(Stored data entries)
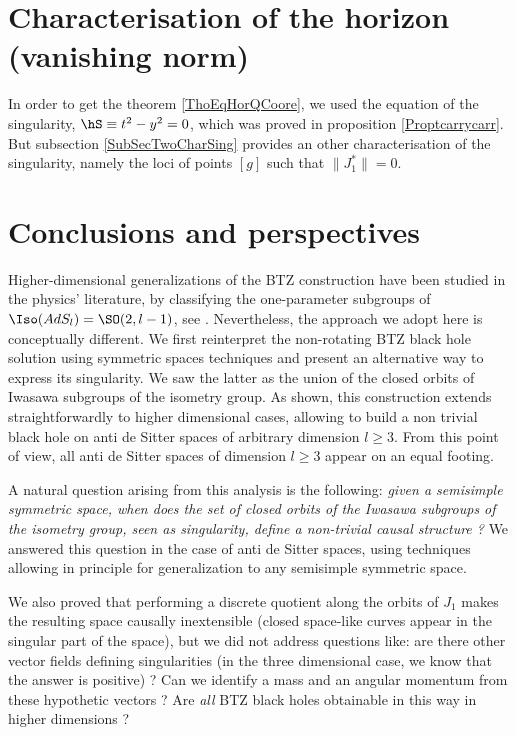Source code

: \section{Characterisation of the horizon (vanishing norm)}
\label{SecVanNormChar}

In order to get the theorem \ref{ThoEqHorQCoore}, we used the equation of the singularity, $\hS\equiv t^2-y^2=0$, which was proved in proposition \ref{Proptcarrycarr}. But subsection \ref{SubSecTwoCharSing} provides an other characterisation of the singularity, namely the loci of points $[g]$ such that $\| J_1^* \|=0$.

\section{Conclusions and perspectives}		\label{SecConcPerspAd}

Higher-dimensional generalizations of the BTZ construction have been studied in the physics' literature, by classifying the one-parameter subgroups of $\Iso(AdS_l)=\SO(2,l-1)$, see \cite{Figueroa,AdSBH,Madden,Banados:1997df,Aminneborg,HolstPeldan}.  Nevertheless, the approach we adopt here is conceptually different. We first reinterpret the non-rotating BTZ black hole solution using symmetric spaces techniques and present an alternative way to express its singularity.  We saw the latter as the union of the closed orbits of Iwasawa subgroups of the isometry group.  As shown, this construction extends straightforwardly to higher dimensional cases, allowing to build a non trivial black hole on anti de Sitter spaces of arbitrary dimension $l\geq 3$.  From this point of view, all anti de Sitter spaces of dimension $l\geq 3$ appear on an equal footing.

A natural question arising from this analysis is the following: \emph{given a semisimple symmetric space, when does the set of closed orbits of the Iwasawa subgroups of the isometry group, seen as singularity, define a non-trivial causal structure ?} We answered this question in the case of anti de Sitter spaces, using techniques allowing in principle for generalization to any semisimple symmetric space.

We also proved that performing a discrete quotient along the orbits of $J_1$ makes the resulting space causally inextensible (closed space-like curves appear in the singular part of the space), but we did not address  questions like: are there other vector fields defining singularities (in the three dimensional case, we know that the answer is positive) ? Can we identify a mass and an angular momentum from these hypothetic vectors ? Are \emph{all} BTZ black holes obtainable in this way in higher dimensions ?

WORK REQUEST: The required output is a copy of each line in the records where the string "black" occurs.

ANSWER TO THIS EXERCISE:
Higher-dimensional generalizations of the BTZ construction have been studied in the physics' literature, by classifying the one-parameter subgroups of $\Iso(AdS_l)=\SO(2,l-1)$, see \cite{Figueroa,AdSBH,Madden,Banados:1997df,Aminneborg,HolstPeldan}.  Nevertheless, the approach we adopt here is conceptually different. We first reinterpret the non-rotating BTZ black hole solution using symmetric spaces techniques and present an alternative way to express its singularity.  We saw the latter as the union of the closed orbits of Iwasawa subgroups of the isometry group.  As shown, this construction extends straightforwardly to higher dimensional cases, allowing to build a non trivial black hole on anti de Sitter spaces of arbitrary dimension $l\geq 3$.  From this point of view, all anti de Sitter spaces of dimension $l\geq 3$ appear on an equal footing.
We also proved that performing a discrete quotient along the orbits of $J_1$ makes the resulting space causally inextensible (closed space-like curves appear in the singular part of the space), but we did not address  questions like: are there other vector fields defining singularities (in the three dimensional case, we know that the answer is positive) ? Can we identify a mass and an angular momentum from these hypothetic vectors ? Are \emph{all} BTZ black holes obtainable in this way in higher dimensions ?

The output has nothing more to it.